I fol­lowed her sheep­ish­ly down the aisles as she pranced through the store. She looked like Dorothy on the Yel­low Brick Road, click­ing her heels, skip­ping along and wav­ing at all of the munchkins in the store until she turned down the aisle clear­ly labeled, “Fem­i­nine Hygiene.” Again, I am gagging……I looked around to make sure that no one saw me, and quick­ly slipped down the line. WTH was she doing? Com­par­ing brands? Prices? Coupons? OMG!!! Grab a bag and let’s get the hell out of her.
“Which one would you like?” She sang mer­ri­ly.
“Uh, please just grab some­thing so we can go. Please! I don’t care. I just want to go. Please!” I begged…and begged…and begged…..There was anoth­er wom­an com­ing down the aisle and I could not make eye con­tact. I was going to melt. I could die. Just as I began to evap­o­rate. The sweet lit­tle birth­day boy exclaimed,
“I know what those are. Those are the pink your preg­nant blue your nots. You got pink. Colleen’s preg­nant. Colleen’s preg­nant.” The hor­ror.
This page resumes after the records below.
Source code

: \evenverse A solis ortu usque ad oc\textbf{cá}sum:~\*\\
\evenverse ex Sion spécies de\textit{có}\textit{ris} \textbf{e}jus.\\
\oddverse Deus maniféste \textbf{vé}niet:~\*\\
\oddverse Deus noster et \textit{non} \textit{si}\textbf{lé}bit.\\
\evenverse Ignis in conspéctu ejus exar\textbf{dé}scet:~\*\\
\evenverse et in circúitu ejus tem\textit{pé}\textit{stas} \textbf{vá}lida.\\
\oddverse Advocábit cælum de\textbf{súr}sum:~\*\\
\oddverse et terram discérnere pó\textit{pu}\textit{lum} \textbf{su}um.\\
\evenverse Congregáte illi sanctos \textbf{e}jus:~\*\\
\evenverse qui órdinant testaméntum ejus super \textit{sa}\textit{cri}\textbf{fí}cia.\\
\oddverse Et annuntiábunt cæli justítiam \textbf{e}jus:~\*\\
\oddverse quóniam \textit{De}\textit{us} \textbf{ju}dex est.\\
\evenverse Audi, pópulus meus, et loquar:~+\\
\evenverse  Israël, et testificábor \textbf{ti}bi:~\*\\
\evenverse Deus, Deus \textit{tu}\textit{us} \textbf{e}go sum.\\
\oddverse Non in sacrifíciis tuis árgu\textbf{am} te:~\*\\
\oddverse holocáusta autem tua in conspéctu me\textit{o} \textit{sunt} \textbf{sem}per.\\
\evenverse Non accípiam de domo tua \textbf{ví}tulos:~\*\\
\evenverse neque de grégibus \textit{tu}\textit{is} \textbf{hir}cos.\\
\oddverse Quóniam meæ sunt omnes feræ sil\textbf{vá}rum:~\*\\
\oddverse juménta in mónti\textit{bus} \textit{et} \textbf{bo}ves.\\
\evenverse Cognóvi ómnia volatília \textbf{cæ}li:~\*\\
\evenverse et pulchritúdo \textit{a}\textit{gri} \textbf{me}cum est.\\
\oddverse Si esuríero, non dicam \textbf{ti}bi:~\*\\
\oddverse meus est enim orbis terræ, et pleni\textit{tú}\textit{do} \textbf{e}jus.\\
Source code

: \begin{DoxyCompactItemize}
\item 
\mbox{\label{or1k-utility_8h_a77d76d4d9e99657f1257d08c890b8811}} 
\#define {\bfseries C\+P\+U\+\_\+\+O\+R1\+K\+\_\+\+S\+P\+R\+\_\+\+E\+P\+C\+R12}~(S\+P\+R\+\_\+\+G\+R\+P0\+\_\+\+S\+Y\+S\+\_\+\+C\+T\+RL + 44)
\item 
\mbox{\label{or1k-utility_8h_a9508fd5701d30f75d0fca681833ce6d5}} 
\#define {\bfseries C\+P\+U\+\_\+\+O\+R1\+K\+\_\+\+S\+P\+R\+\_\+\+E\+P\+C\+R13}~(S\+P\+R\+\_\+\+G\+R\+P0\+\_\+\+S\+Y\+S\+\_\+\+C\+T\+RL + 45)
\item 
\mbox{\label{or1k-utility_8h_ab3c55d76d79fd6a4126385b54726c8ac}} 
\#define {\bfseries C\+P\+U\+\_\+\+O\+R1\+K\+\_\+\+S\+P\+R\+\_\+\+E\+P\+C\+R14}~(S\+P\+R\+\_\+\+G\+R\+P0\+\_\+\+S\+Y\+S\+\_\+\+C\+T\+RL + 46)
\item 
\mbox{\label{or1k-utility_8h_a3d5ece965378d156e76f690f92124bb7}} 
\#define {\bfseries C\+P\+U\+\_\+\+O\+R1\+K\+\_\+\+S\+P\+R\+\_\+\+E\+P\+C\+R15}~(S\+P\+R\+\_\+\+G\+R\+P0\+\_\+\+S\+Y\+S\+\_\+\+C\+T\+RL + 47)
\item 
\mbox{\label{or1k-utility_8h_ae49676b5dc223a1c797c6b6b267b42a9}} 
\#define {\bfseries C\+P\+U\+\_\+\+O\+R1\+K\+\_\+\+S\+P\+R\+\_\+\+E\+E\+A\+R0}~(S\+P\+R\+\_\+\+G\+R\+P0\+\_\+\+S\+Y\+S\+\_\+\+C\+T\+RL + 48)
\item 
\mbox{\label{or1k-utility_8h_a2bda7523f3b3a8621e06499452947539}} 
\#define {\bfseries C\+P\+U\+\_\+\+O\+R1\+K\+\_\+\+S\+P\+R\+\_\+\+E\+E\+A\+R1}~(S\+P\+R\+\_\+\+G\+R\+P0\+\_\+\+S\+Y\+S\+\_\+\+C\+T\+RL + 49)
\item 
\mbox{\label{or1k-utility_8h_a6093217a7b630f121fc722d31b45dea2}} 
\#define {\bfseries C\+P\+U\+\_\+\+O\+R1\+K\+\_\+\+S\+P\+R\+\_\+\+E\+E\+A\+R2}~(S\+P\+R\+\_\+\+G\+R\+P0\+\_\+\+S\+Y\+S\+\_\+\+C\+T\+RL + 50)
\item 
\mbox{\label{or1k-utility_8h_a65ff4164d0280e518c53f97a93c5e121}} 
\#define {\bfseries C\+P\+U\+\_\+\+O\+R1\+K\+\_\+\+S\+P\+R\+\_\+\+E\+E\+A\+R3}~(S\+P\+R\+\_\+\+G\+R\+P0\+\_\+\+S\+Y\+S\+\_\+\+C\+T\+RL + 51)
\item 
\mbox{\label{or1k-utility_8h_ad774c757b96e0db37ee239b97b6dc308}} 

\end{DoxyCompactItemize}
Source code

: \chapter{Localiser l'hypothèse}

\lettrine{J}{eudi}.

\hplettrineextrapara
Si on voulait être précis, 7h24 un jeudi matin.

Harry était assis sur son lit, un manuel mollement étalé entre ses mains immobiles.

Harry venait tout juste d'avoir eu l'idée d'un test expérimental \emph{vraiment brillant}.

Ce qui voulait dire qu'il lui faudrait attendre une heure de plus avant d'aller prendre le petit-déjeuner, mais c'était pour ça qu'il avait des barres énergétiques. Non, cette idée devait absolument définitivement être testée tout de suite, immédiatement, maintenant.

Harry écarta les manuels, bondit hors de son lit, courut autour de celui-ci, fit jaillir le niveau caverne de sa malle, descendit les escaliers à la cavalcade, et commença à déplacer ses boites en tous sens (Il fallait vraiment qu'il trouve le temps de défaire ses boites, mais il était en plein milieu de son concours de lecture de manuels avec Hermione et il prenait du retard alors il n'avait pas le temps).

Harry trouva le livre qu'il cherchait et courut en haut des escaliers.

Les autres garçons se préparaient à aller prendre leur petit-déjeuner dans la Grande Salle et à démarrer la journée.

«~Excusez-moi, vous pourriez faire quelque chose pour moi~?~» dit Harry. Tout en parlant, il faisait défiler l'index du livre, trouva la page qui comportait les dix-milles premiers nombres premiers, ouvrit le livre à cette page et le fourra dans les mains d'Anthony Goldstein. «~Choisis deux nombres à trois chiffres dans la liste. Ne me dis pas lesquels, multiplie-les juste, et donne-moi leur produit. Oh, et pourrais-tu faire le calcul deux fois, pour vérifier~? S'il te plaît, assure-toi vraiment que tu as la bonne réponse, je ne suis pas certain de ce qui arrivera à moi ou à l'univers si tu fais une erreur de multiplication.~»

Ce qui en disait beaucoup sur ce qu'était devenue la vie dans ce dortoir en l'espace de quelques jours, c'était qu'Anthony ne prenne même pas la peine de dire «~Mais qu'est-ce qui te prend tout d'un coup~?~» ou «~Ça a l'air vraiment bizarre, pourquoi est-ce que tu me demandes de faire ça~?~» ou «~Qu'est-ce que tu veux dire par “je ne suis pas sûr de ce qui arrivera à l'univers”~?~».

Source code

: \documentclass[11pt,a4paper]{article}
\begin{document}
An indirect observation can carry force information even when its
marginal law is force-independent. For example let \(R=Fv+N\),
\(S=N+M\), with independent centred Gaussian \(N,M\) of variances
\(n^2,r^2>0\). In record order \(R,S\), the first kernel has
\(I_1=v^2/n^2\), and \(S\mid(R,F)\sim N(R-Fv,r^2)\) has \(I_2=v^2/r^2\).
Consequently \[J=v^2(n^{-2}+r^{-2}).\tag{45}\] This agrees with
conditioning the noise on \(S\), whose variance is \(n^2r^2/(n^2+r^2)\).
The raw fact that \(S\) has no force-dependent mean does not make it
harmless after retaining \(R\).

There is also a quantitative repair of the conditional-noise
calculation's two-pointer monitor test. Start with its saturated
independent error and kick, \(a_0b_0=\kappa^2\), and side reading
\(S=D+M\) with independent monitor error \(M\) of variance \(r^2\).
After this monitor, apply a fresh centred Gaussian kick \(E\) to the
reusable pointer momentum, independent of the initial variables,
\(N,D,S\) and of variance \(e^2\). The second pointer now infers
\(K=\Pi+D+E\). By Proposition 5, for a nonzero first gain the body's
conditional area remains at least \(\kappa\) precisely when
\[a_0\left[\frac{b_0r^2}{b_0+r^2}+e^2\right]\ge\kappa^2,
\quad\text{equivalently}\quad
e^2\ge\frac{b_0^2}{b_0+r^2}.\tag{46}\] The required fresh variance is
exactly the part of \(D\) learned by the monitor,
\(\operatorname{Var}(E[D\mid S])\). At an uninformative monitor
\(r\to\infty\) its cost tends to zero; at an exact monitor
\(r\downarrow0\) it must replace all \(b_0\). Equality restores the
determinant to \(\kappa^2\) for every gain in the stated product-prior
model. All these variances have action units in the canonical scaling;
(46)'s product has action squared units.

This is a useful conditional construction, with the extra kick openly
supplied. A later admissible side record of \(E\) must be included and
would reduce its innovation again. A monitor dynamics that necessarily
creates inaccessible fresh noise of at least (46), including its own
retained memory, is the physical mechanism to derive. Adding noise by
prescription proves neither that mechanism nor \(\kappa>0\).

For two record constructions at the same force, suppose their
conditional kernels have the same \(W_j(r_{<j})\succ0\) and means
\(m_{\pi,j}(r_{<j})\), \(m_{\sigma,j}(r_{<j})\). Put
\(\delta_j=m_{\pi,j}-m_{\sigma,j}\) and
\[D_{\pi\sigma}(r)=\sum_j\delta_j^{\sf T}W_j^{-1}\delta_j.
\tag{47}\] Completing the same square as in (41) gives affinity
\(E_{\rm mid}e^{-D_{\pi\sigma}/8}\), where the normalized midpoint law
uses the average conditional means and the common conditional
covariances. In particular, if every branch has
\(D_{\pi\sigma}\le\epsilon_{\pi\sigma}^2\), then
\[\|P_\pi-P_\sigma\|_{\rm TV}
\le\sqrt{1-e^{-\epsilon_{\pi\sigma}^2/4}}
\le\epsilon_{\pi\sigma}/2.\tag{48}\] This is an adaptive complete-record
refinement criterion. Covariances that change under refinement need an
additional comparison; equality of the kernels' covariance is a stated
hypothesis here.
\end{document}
That was 20 years ago this past East­er Sun­day. Between the ER vis­its, vom­it­ing, and beat­ing my chil­dren with bats, I was remiss in remem­ber­ing my “spe­cial day.” I real­ly wish that I could have cel­e­brat­ed it like Rudy and Claire on the Cos­by Show. Do you remem­ber that shit? Bizarre! As young wom­en, we prayed that it wouldn’t come again, that we would be one of the lucky ones that had an irreg­u­lar cycle. Now we pray like hell that it comes. If we are 10 min­utes late we are run­ning for the EPT. Sure­ly I am not the only one that keeps preg­nan­cy tests on had all the time….right….right? But, as I think about my life today in com­par­ison to 20 years ago, I wouldn’t change a thing. After all, if it weren’t for that dumb b!@#h Mar­garet, I may nev­er have had the two loves of my life…….so I real­ly can’t complain……..right now…….about that anyway…….I can always com­plain……
The smile that make their eyes dis­ap­pear time.